▶ _Work item_
Below are some records. Return exactly the lines from the one containing "Data with Hive" through the one containing "to term deposits.", both included, and only those.

Top of Input data

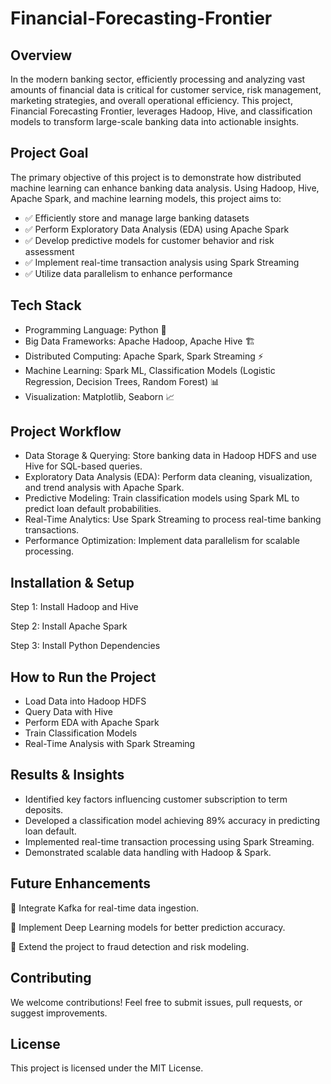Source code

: # Financial-Forecasting-Frontier

## Overview
In the modern banking sector, efficiently processing and analyzing vast amounts of financial data is critical for customer service, risk management, marketing strategies, and overall operational efficiency. This project, Financial Forecasting Frontier, leverages Hadoop, Hive, and classification models to transform large-scale banking data into actionable insights.

## Project Goal
The primary objective of this project is to demonstrate how distributed machine learning can enhance banking data analysis. Using Hadoop, Hive, Apache Spark, and machine learning models, this project aims to:
* ✅ Efficiently store and manage large banking datasets
* ✅ Perform Exploratory Data Analysis (EDA) using Apache Spark
* ✅ Develop predictive models for customer behavior and risk assessment
* ✅ Implement real-time transaction analysis using Spark Streaming
* ✅ Utilize data parallelism to enhance performance

## Tech Stack
* Programming Language: Python 🐍
* Big Data Frameworks: Apache Hadoop, Apache Hive 🏗️
* Distributed Computing: Apache Spark, Spark Streaming ⚡
* Machine Learning: Spark ML, Classification Models (Logistic Regression, Decision Trees, Random Forest) 📊
* Visualization: Matplotlib, Seaborn 📈

##  Project Workflow
* Data Storage & Querying: Store banking data in Hadoop HDFS and use Hive for SQL-based queries.
* Exploratory Data Analysis (EDA): Perform data cleaning, visualization, and trend analysis with Apache Spark.
* Predictive Modeling: Train classification models using Spark ML to predict loan default probabilities.
* Real-Time Analytics: Use Spark Streaming to process real-time banking transactions.
* Performance Optimization: Implement data parallelism for scalable processing.

##  Installation & Setup
Step 1: Install Hadoop and Hive

Step 2: Install Apache Spark

Step 3: Install Python Dependencies

##  How to Run the Project
* Load Data into Hadoop HDFS
* Query Data with Hive
* Perform EDA with Apache Spark
* Train Classification Models
* Real-Time Analysis with Spark Streaming

##  Results & Insights
* Identified key factors influencing customer subscription to term deposits.
* Developed a classification model achieving 89% accuracy in predicting loan default.
* Implemented real-time transaction processing using Spark Streaming.
* Demonstrated scalable data handling with Hadoop & Spark.

 ## Future Enhancements
🔹 Integrate Kafka for real-time data ingestion.

🔹 Implement Deep Learning models for better prediction accuracy.

🔹 Extend the project to fraud detection and risk modeling.

## Contributing
We welcome contributions! Feel free to submit issues, pull requests, or suggest improvements.

## License
This project is licensed under the MIT License.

Bottom of Input data

▶ _Output for this exercise_
* Query Data with Hive
* Perform EDA with Apache Spark
* Train Classification Models
* Real-Time Analysis with Spark Streaming

##  Results & Insights
* Identified key factors influencing customer subscription to term deposits.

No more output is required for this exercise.